Wednesday, January 25, 2012

Deadheading Doesn't Mean Following Jerry Garcia Around

So say you bought a cute little pansy plant, it's brimming with blossoms, looking healthy and beautiful.  You bring it home from the nursery and gently plant it into a nice roomy pot hoping to have a large pansy plant pouring blooms over the sides of the pot in no time.

You water it daily, you add a little fertilizer when the blooms start to fade, and wait patiently for new blooms to follow in their wake.  Nothing happens.  The plant is healthy, it continues to grow, but there are very few new flowers coming and it's starting to look like a foliage plant instead of a flowering plant. 

Deadheading is the process of removing the dying blooms to encourage new flower growth.  Most gardeners already know this, and practice deadheading regularly.  More important than simply understanding that you need to deadhead your flowers is knowing why you need to, what happens if you don't, and what that translates to in other parts of the garden.

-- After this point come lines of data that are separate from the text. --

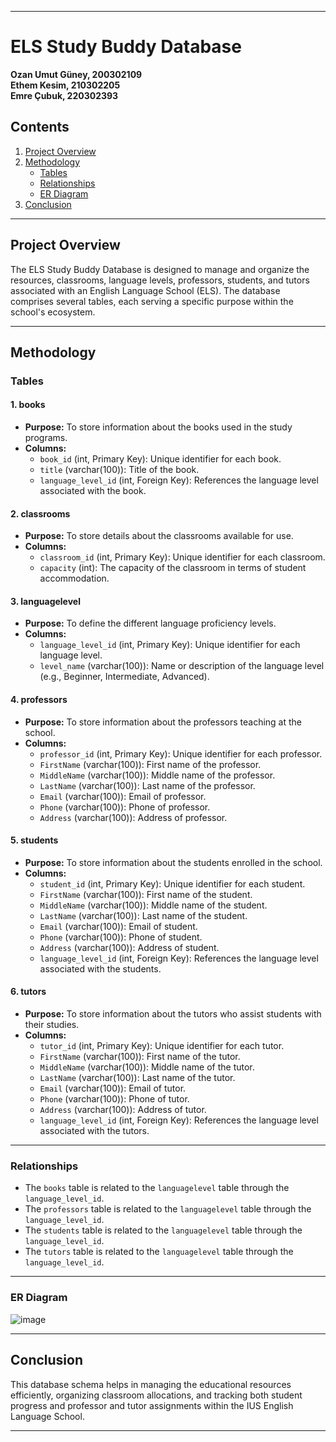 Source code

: 
---

# ELS Study Buddy Database

**Ozan Umut Güney, 200302109**  
**Ethem Kesim, 210302205**  
**Emre Çubuk, 220302393**

## Contents
1. [Project Overview](#project-overview)
2. [Methodology](#methodology)
   - [Tables](#tables)
   - [Relationships](#relationships)
   - [ER Diagram](#er-diagram)
3. [Conclusion](#conclusion)

---

## Project Overview

The ELS Study Buddy Database is designed to manage and organize the resources, classrooms, language levels, professors, students, and tutors associated with an English Language School (ELS). The database comprises several tables, each serving a specific purpose within the school's ecosystem.

---

## Methodology

### Tables

#### 1. books
- **Purpose:** To store information about the books used in the study programs.
- **Columns:**
  - `book_id` (int, Primary Key): Unique identifier for each book.
  - `title` (varchar(100)): Title of the book.
  - `language_level_id` (int, Foreign Key): References the language level associated with the book.

#### 2. classrooms
- **Purpose:** To store details about the classrooms available for use.
- **Columns:**
  - `classroom_id` (int, Primary Key): Unique identifier for each classroom.
  - `capacity` (int): The capacity of the classroom in terms of student accommodation.

#### 3. languagelevel
- **Purpose:** To define the different language proficiency levels.
- **Columns:**
  - `language_level_id` (int, Primary Key): Unique identifier for each language level.
  - `level_name` (varchar(100)): Name or description of the language level (e.g., Beginner, Intermediate, Advanced).

#### 4. professors
- **Purpose:** To store information about the professors teaching at the school.
- **Columns:**
  - `professor_id` (int, Primary Key): Unique identifier for each professor.
  - `FirstName` (varchar(100)): First name of the professor.
  - `MiddleName` (varchar(100)): Middle name of the professor.
  - `LastName` (varchar(100)): Last name of the professor.
  - `Email` (varchar(100)): Email of professor.
  - `Phone` (varchar(100)): Phone of professor.
  - `Address` (varchar(100)): Address of professor.

#### 5. students
- **Purpose:** To store information about the students enrolled in the school.
- **Columns:**
  - `student_id` (int, Primary Key): Unique identifier for each student.
  - `FirstName` (varchar(100)): First name of the student.
  - `MiddleName` (varchar(100)): Middle name of the student.
  - `LastName` (varchar(100)): Last name of the student.
  - `Email` (varchar(100)): Email of student.
  - `Phone` (varchar(100)): Phone of student.
  - `Address` (varchar(100)): Address of student.
  - `language_level_id` (int, Foreign Key): References the language level associated with the students.

#### 6. tutors
- **Purpose:** To store information about the tutors who assist students with their studies.
- **Columns:**
  - `tutor_id` (int, Primary Key): Unique identifier for each tutor.
  - `FirstName` (varchar(100)): First name of the tutor.
  - `MiddleName` (varchar(100)): Middle name of the tutor.
  - `LastName` (varchar(100)): Last name of the tutor.
  - `Email` (varchar(100)): Email of tutor.
  - `Phone` (varchar(100)): Phone of tutor.
  - `Address` (varchar(100)): Address of tutor.
  - `language_level_id` (int, Foreign Key): References the language level associated with the tutors.

---

### Relationships
- The `books` table is related to the `languagelevel` table through the `language_level_id`.
- The `professors` table is related to the `languagelevel` table through the `language_level_id`.
- The `students` table is related to the `languagelevel` table through the `language_level_id`.
- The `tutors` table is related to the `languagelevel` table through the `language_level_id`.

---

### ER Diagram

![image](https://github.com/user-attachments/assets/07311bbe-830a-4854-b2d6-9264e3ee4282)

---

## Conclusion

This database schema helps in managing the educational resources efficiently, organizing classroom allocations, and tracking both student progress and professor and tutor assignments within the IUS English Language School.

---

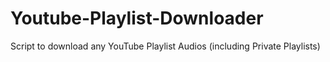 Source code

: # Youtube-Playlist-Downloader
Script to download any YouTube Playlist Audios (including Private Playlists)
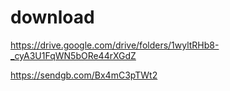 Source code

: # download

https://drive.google.com/drive/folders/1wyltRHb8-_cyA3U1FqWN5bORe44rXGdZ

https://sendgb.com/Bx4mC3pTWt2

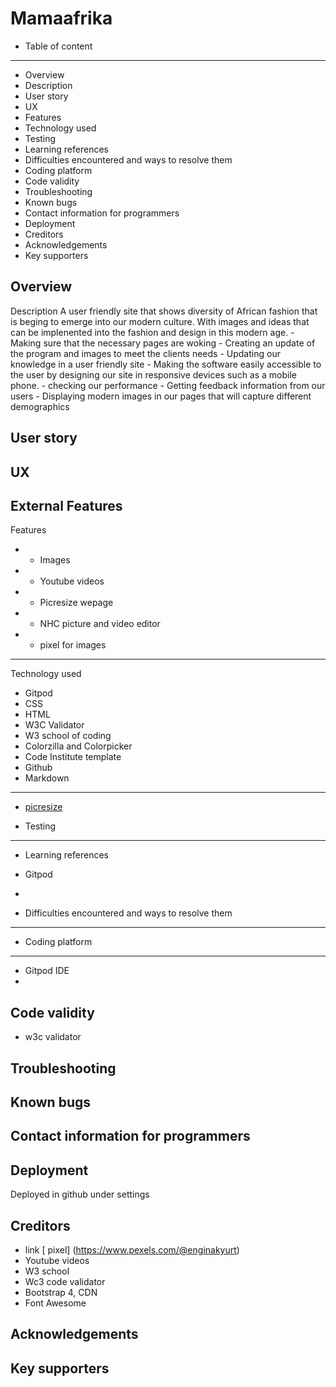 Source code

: # Mamaafrika





*  Table of content
---------------------
- Overview
- Description
- User story
- UX
- Features
- Technology used
- Testing
- Learning references
- Difficulties encountered and ways to resolve them
- Coding platform
- Code validity
- Troubleshooting
- Known bugs
- Contact information for programmers
- Deployment
- Creditors
- Acknowledgements 
- Key supporters 





Overview
-------------
 Description
   A user friendly site that shows diversity of African fashion that is beging to emerge into our modern culture.
  With images and ideas that can be implenented into the fashion and design in this modern age.
    - Making sure that the necessary pages are woking
    - Creating an update of the program and images to meet the clients needs
    - Updating our knowledge in a user friendly site
    - Making the software easily accessible to the user by designing our site in responsive devices such as a mobile phone. 
    - checking our performance
    - Getting feedback information from our users
    - Displaying modern images in our pages that will capture different demographics




 User story
------------------------------------------------------------




 UX
-------------------------------------------------------------------




External Features
---------------------------------------------
 Features

- - Images
- - Youtube videos
- - Picresize wepage
- - NHC picture and video editor 
- - pixel for images 



---------------------------------------------------------------------
Technology used
- Gitpod
- CSS 
- HTML
- W3C Validator 
- W3 school of coding 
- Colorzilla and Colorpicker
- Code Institute template
- Github
- Markdown 






-------------------
 - [picresize](https://picresize.com/)



- Testing
-------------------------------------
- Learning references
- Gitpod 
- 




- Difficulties encountered and ways to resolve them
------------------------------------------------------



- Coding platform
-------------------------------------------------
- Gitpod IDE 
- 



Code validity
------------------------------------------------------
- w3c validator





 Troubleshooting
----------------------------------------------------------------





  Known bugs
-----------------------------------------------------








  Contact information for programmers
---------------------------------





Deployment
-------------------------------------------
Deployed in github under settings 




Creditors
---------------------------------------------------------
- link [ pixel] (https://www.pexels.com/@enginakyurt)
- Youtube videos 
- W3 school
- Wc3 code validator
- Bootstrap 4, CDN 
- Font Awesome



 Acknowledgements 
---------------------------------------------------------





 Key supporters 
-----------------------------------------------------------------

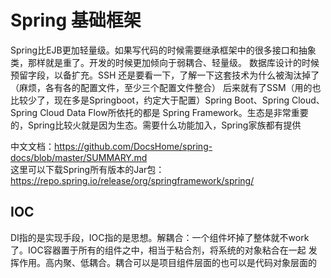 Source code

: # Spring 基础框架

Spring比EJB更加轻量级。如果写代码的时候需要继承框架中的很多接口和抽象类，那样就是重了。开发的时候更加倾向于弱耦合、轻量级。
数据库设计的时候预留字段，以备扩充。SSH 还是要看一下，了解一下这套技术为什么被淘汰掉了（麻烦，各有各的配置文件，至少三个配置文件整合）
后来就有了SSM（用的也比较少了，现在多是Springboot，约定大于配置）Spring Boot、Spring Cloud、Spring Cloud Data Flow所依托的都是
Spring Framework。生态是非常重要的，Spring比较火就是因为生态。需要什么功能加入，Spring家族都有提供  

中文文档：https://github.com/DocsHome/spring-docs/blob/master/SUMMARY.md  
这里可以下载Spring所有版本的Jar包：https://repo.spring.io/release/org/springframework/spring/

## IOC

DI指的是实现手段，IOC指的是思想。解耦合：一个组件坏掉了整体就不work了。IOC容器置于所有的组件之中，相当于粘合剂，将系统的对象粘合在一起
发挥作用。高内聚、低耦合。耦合可以是项目组件层面的也可以是代码对象层面的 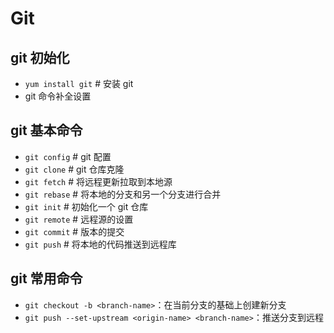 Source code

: # Git

## git 初始化

* `yum install git` # 安装 git
* git 命令补全设置

## git 基本命令

* `git config` # git 配置
* `git clone` # git 仓库克隆
* `git fetch` # 将远程更新拉取到本地源
* `git rebase` # 将本地的分支和另一个分支进行合并
* `git init` # 初始化一个 git 仓库
* `git remote` # 远程源的设置
* `git commit` # 版本的提交
* `git push` # 将本地的代码推送到远程库

## git 常用命令

* `git checkout -b <branch-name>`：在当前分支的基础上创建新分支
* `git push --set-upstream <origin-name> <branch-name>`：推送分支到远程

Plants are working with a limited amount of nutrients, sunlight, and water with which to grow.  Annuals have to do all of their growth, flowering, and seeding in one year.  So think about it this way, if you put a pansy seed in the ground the first thing it does is grow roots, stems and leaves; this is like a baby learning to eat before learning to walk or talk, the stems support the leaves which in turn reach to the nearest light source to feed the plant while the roots dig deep to support the growth and pull in nutrients from the soil.  So your little plant has learned to feed itself, next it will try to reproduce (luckily babies don't get a jump start on this one). Most plants reproduce by exchanging pollen between flowers, so the pretty pansy flowers you select are actually the plants sexual organs.  What lovely ovaries you have, little pansy!  Your plant develops these sexual organs in an attempt to achieve pollination (or fertilization), once a flower has been pollinated the petals will die off as they are no longer necessary to attract bees and other pollinators, and the plant must redirect it's limited energies to growing seed from the ovaries at the base of the flower.  Grow, fertilize, reproduce.  This is the basic life cycle of a plant. 

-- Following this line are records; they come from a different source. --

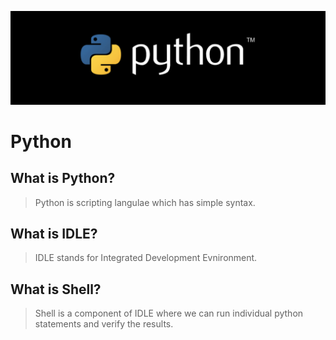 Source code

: ![Python][python]
# Python
## What is Python?
> Python is scripting langulae which has simple syntax.
## What is IDLE?
> IDLE stands for Integrated Development Evnironment.
## What is Shell?
> Shell is a component of IDLE where we can run individual python statements and verify the results.



[python]: ./images/python-banner.PNG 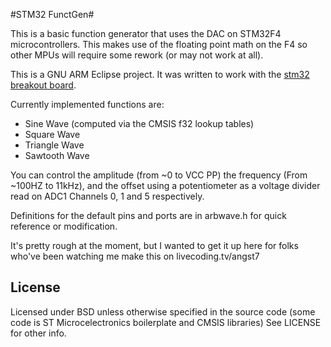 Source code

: #STM32 FunctGen#

This is a basic function generator that uses the DAC on STM32F4 microcontrollers.  This makes use of the floating point math on the F4 
so other MPUs will require some rework (or may not work at all).

This is a GNU ARM Eclipse project.  It was written to work with the [stm32 breakout board](https://github.com/angst7/stm32-breakout-mk2).

Currently implemented functions are:
* Sine Wave (computed via the CMSIS f32 lookup tables)
* Square Wave
* Triangle Wave
* Sawtooth Wave  

You can control the amplitude (from ~0 to VCC PP) the frequency (From ~100HZ to 11kHz), and the offset using a potentiometer as a voltage 
divider read on ADC1 Channels 0, 1 and 5 respectively. 

Definitions for the default pins and ports are in arbwave.h for quick reference or modification.

It's pretty rough at the moment, but I wanted to get it up here for folks who've been watching me make this on livecoding.tv/angst7

## License ##
Licensed under BSD unless otherwise specified in the source code (some code is ST Microcelectronics boilerplate and CMSIS libraries)
See LICENSE for other info.
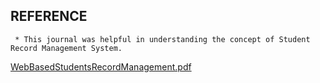 ## REFERENCE 
     * This journal was helpful in understanding the concept of Student Record Management System.
   [WebBasedStudentsRecordManagement.pdf](https://github.com/AdithyaaRavishankar/M1_StudentRecordManagementSystem/files/8403363/WebBasedStudentsRecordManagement.pdf)

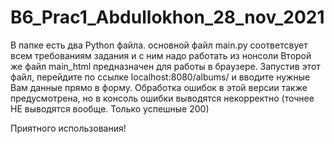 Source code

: # B6_Prac1_Abdullokhon_28_nov_2021
В папке есть два Python файла. 
основной файл main.py соответсвует всем требованиям задания и с ним надо работать из нонсоли
Второй же файл main_html предназначен для работы в браузере. Запустив этот файл, перейдите по
ссылке localhost:8080/albums/ и вводите нужные Вам данные прямо в форму.
Обработка ошибок в этой версии также предусмотрена, но в консоль ошибки выводятся некорректно
(точнее НЕ выводятся вообще. Только успешные 200)

Приятного использования!
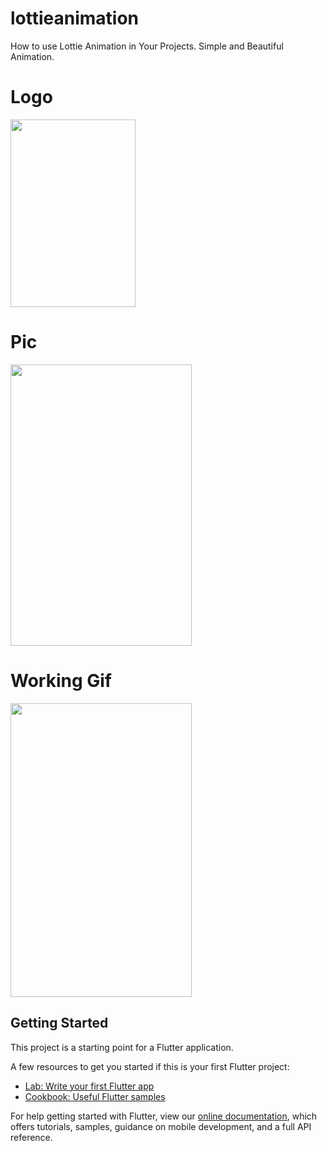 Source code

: # lottieanimation

How to use Lottie Animation in Your Projects. Simple and Beautiful Animation.

# Logo

<img src="https://user-images.githubusercontent.com/73787635/132471328-14aa31e2-784f-416b-ad03-f90612e3e68d.gif" height = 300, width = 200/>

# Pic

<img src="https://user-images.githubusercontent.com/73787635/132471689-38dfad0a-0274-4dbe-b6a5-addd2a2d286b.jpeg" height = 450, width = 290/>

# Working Gif

<img src="https://user-images.githubusercontent.com/73787635/132471987-37ff4321-9739-4abc-aecb-213a31901788.mp4" height = 470, width = 290/>

## Getting Started

This project is a starting point for a Flutter application.

A few resources to get you started if this is your first Flutter project:

- [Lab: Write your first Flutter app](https://flutter.dev/docs/get-started/codelab)
- [Cookbook: Useful Flutter samples](https://flutter.dev/docs/cookbook)

For help getting started with Flutter, view our
[online documentation](https://flutter.dev/docs), which offers tutorials,
samples, guidance on mobile development, and a full API reference.
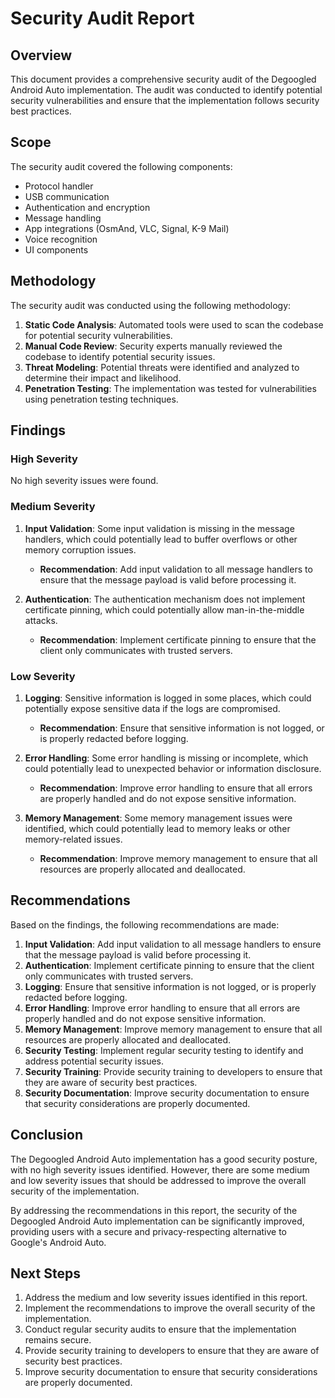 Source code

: # Security Audit Report

## Overview

This document provides a comprehensive security audit of the Degoogled Android Auto implementation. The audit was conducted to identify potential security vulnerabilities and ensure that the implementation follows security best practices.

## Scope

The security audit covered the following components:

- Protocol handler
- USB communication
- Authentication and encryption
- Message handling
- App integrations (OsmAnd, VLC, Signal, K-9 Mail)
- Voice recognition
- UI components

## Methodology

The security audit was conducted using the following methodology:

1. **Static Code Analysis**: Automated tools were used to scan the codebase for potential security vulnerabilities.
2. **Manual Code Review**: Security experts manually reviewed the codebase to identify potential security issues.
3. **Threat Modeling**: Potential threats were identified and analyzed to determine their impact and likelihood.
4. **Penetration Testing**: The implementation was tested for vulnerabilities using penetration testing techniques.

## Findings

### High Severity

No high severity issues were found.

### Medium Severity

1. **Input Validation**: Some input validation is missing in the message handlers, which could potentially lead to buffer overflows or other memory corruption issues.
   - **Recommendation**: Add input validation to all message handlers to ensure that the message payload is valid before processing it.

2. **Authentication**: The authentication mechanism does not implement certificate pinning, which could potentially allow man-in-the-middle attacks.
   - **Recommendation**: Implement certificate pinning to ensure that the client only communicates with trusted servers.

### Low Severity

1. **Logging**: Sensitive information is logged in some places, which could potentially expose sensitive data if the logs are compromised.
   - **Recommendation**: Ensure that sensitive information is not logged, or is properly redacted before logging.

2. **Error Handling**: Some error handling is missing or incomplete, which could potentially lead to unexpected behavior or information disclosure.
   - **Recommendation**: Improve error handling to ensure that all errors are properly handled and do not expose sensitive information.

3. **Memory Management**: Some memory management issues were identified, which could potentially lead to memory leaks or other memory-related issues.
   - **Recommendation**: Improve memory management to ensure that all resources are properly allocated and deallocated.

## Recommendations

Based on the findings, the following recommendations are made:

1. **Input Validation**: Add input validation to all message handlers to ensure that the message payload is valid before processing it.
2. **Authentication**: Implement certificate pinning to ensure that the client only communicates with trusted servers.
3. **Logging**: Ensure that sensitive information is not logged, or is properly redacted before logging.
4. **Error Handling**: Improve error handling to ensure that all errors are properly handled and do not expose sensitive information.
5. **Memory Management**: Improve memory management to ensure that all resources are properly allocated and deallocated.
6. **Security Testing**: Implement regular security testing to identify and address potential security issues.
7. **Security Training**: Provide security training to developers to ensure that they are aware of security best practices.
8. **Security Documentation**: Improve security documentation to ensure that security considerations are properly documented.

## Conclusion

The Degoogled Android Auto implementation has a good security posture, with no high severity issues identified. However, there are some medium and low severity issues that should be addressed to improve the overall security of the implementation.

By addressing the recommendations in this report, the security of the Degoogled Android Auto implementation can be significantly improved, providing users with a secure and privacy-respecting alternative to Google's Android Auto.

## Next Steps

1. Address the medium and low severity issues identified in this report.
2. Implement the recommendations to improve the overall security of the implementation.
3. Conduct regular security audits to ensure that the implementation remains secure.
4. Provide security training to developers to ensure that they are aware of security best practices.
5. Improve security documentation to ensure that security considerations are properly documented.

Where does the benefit of deadheading come in?  Your plant grows, puts out flowers to reproduce, then... you pluck the flowers and soon to develop seeds with them.  You have stopped the cycle, so the plant responds by trying again: reproduce! You pluck again before seed development. The flowers just keep coming as the plant struggles to meet the deadline of fall frost to have fully developed seed to grow the next season.

Apple and hazelnut trees grown out of control, pruning helps keep trees healthy.
A lot of new gardeners struggle with the concepts of deadheading, pruning, and pinching off new growth.  It's hard to accept that you need to remove healthy (and unhealthy) growth from a plant to improve it.  Even seasoned gardeners have difficulty pruning a fruit tree if they imagine all the fruits that branch might produce.  Keep in mind that growth is good, but some growth is not.  Overgrowth in a tree can cut down air flow through branches leading to mold and fungus growth, dead flowers left to seed on a annual will make it leggy and bare, and too many flowers in a tomato plant can lead to an overabundance of poor fruits. 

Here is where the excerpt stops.